Soluble and insoluble

Two types of fiber, soluble and insoluble, are needed by our body. Soluble fibre actually softens and  becomes gel-like, as it dissolves in water. That soluble gel helps to maintain the water balance in our systems while also managing our blood sugar levels, hormones and cholesterol. Pectin is a well known soluble fibre and just as pectin gels up Mr. Welch’s grape jelly, it also gels up in your gut.  Pectin is found in fruits such as plums, grapes, apples, pears and citrus fruits.

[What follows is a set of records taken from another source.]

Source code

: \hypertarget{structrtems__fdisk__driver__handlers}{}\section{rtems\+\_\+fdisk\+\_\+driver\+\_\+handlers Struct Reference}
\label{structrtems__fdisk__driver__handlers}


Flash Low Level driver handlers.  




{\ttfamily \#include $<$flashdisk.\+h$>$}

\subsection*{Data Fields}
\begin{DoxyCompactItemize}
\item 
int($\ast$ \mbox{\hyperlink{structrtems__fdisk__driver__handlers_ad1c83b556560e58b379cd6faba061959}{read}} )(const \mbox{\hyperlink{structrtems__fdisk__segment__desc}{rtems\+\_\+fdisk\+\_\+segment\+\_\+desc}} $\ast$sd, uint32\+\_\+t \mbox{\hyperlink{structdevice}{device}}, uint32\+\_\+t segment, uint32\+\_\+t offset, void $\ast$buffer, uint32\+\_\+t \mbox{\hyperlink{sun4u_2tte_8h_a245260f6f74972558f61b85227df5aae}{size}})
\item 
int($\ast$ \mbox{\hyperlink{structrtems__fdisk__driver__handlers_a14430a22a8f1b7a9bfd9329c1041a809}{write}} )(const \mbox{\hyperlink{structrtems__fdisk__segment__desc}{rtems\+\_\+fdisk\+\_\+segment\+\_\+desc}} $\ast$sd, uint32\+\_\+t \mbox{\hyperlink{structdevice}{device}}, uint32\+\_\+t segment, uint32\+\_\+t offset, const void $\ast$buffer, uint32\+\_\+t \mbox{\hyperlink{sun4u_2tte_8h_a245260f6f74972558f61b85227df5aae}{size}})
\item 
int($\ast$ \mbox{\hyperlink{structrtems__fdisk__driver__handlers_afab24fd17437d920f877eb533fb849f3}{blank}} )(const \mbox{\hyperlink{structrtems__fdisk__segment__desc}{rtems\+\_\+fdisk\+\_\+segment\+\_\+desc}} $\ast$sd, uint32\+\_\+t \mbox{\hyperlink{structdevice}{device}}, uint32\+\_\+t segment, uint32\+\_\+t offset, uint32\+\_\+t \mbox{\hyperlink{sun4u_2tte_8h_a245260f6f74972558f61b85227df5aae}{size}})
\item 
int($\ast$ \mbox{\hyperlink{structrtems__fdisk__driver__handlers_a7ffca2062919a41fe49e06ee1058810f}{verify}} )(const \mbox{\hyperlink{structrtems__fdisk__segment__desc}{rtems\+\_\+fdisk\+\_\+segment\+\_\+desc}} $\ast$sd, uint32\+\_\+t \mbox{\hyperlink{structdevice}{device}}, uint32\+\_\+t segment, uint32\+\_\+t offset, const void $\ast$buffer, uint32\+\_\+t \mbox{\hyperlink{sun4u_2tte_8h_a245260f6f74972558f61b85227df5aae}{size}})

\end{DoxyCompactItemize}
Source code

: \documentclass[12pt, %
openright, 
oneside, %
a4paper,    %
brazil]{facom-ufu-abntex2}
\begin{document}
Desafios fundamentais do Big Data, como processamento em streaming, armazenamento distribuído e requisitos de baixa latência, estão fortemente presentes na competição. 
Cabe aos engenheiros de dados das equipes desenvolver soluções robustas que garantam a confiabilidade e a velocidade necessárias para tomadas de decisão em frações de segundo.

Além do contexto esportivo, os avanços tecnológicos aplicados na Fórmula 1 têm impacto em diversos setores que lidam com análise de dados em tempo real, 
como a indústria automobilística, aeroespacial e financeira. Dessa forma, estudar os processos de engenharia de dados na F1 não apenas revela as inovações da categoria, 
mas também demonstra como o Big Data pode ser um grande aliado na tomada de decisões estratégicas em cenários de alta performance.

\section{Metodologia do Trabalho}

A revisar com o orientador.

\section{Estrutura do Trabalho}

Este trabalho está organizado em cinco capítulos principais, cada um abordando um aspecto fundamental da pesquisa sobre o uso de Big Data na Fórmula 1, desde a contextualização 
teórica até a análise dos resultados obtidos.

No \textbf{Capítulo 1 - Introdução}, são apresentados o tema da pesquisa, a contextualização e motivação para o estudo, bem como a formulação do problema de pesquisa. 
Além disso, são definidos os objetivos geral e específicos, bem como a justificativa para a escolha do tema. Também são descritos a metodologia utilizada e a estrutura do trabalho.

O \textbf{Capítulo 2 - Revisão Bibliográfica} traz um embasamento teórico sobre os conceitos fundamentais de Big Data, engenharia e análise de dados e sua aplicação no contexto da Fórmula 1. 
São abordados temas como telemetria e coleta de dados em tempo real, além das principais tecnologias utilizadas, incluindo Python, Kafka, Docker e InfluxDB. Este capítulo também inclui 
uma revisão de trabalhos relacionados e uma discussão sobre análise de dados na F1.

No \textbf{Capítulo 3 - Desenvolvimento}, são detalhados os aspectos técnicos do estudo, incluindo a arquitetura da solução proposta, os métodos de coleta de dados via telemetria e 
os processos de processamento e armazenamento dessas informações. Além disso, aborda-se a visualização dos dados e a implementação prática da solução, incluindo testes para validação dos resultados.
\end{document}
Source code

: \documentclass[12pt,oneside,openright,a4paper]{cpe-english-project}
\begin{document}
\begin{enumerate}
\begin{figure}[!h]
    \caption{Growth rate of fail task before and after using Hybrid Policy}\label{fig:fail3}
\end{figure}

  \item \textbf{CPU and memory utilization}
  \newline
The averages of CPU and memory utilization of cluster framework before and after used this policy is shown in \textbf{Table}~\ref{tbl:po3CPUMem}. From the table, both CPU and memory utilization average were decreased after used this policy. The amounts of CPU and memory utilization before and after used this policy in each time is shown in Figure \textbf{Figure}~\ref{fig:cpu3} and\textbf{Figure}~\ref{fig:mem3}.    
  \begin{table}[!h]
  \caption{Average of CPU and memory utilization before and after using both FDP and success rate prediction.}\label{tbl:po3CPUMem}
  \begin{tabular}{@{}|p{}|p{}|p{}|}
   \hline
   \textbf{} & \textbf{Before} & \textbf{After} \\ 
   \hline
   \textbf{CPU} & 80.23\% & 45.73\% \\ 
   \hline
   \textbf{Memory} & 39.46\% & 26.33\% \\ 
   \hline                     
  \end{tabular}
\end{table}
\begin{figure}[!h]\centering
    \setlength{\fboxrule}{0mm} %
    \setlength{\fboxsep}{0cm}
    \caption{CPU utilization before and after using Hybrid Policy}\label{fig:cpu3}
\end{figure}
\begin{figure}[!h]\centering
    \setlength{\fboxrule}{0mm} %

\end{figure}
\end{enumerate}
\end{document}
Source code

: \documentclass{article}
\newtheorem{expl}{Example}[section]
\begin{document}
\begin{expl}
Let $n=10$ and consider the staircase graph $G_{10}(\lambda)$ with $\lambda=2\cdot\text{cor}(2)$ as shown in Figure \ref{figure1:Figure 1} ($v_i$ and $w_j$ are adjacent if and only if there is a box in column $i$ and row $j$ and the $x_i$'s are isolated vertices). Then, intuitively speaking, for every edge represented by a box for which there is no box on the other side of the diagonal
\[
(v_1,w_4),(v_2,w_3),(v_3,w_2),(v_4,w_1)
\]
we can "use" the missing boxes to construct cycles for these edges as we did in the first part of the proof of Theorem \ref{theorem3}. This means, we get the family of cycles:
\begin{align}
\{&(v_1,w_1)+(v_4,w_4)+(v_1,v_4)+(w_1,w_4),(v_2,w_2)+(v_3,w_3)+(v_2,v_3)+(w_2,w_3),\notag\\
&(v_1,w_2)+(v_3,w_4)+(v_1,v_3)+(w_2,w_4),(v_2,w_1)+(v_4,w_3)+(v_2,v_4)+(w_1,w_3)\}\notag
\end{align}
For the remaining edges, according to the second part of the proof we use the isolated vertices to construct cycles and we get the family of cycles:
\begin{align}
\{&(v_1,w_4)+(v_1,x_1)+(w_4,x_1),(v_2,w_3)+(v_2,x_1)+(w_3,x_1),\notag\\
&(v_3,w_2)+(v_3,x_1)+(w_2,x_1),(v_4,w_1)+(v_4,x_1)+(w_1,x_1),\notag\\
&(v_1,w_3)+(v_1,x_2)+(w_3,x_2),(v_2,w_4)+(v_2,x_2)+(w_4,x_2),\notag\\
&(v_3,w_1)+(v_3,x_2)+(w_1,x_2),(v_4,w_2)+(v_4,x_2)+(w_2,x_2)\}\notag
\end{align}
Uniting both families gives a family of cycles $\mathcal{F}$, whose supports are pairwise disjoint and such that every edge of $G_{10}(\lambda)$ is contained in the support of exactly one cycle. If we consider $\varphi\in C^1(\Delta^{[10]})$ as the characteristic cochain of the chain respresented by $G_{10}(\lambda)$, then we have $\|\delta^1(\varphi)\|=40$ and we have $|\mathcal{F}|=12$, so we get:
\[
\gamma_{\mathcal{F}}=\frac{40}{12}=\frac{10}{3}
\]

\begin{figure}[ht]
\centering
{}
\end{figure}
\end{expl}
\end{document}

Insoluble fibre provides bulk in our system, and since it does not dissolve at all, it provides the bulkiness required to move feces efficiently through and out of the bowels. About 1/3 of all plant matter is an insoluble fibre called cellulose.   Cellulose is therefore a large component in vegetables and fruits.  It is well documented that a high fibre diet will stimulate regular and healthy bowel movements, normalized levels of blood sugar, insulin, and cholesterol, while ridding the body of potential toxins and carcinogens.

Daily fiber guidelines

The recommended daily intake of fiber for adult women is 21-26 grams and for men 30-38 grams. This fiber can be obtained from dietary sources or supplements.. When considering dietary supplements, it is best to consider supplements that offer a combination of both fibers: soluble and insoluble. When increasing your fiber intake, through diet or supplements, plan on making the change slowly to avoid unwanted side effects such as gas and bloating.

In summary,  increasing the volume and variety of fiber in your diet will stimulate regular and healthy bowel movements, normalized levels of  insulin, blood sugar & cholesterol, while at the same time sweeping your system free of potential toxins and carcinogens.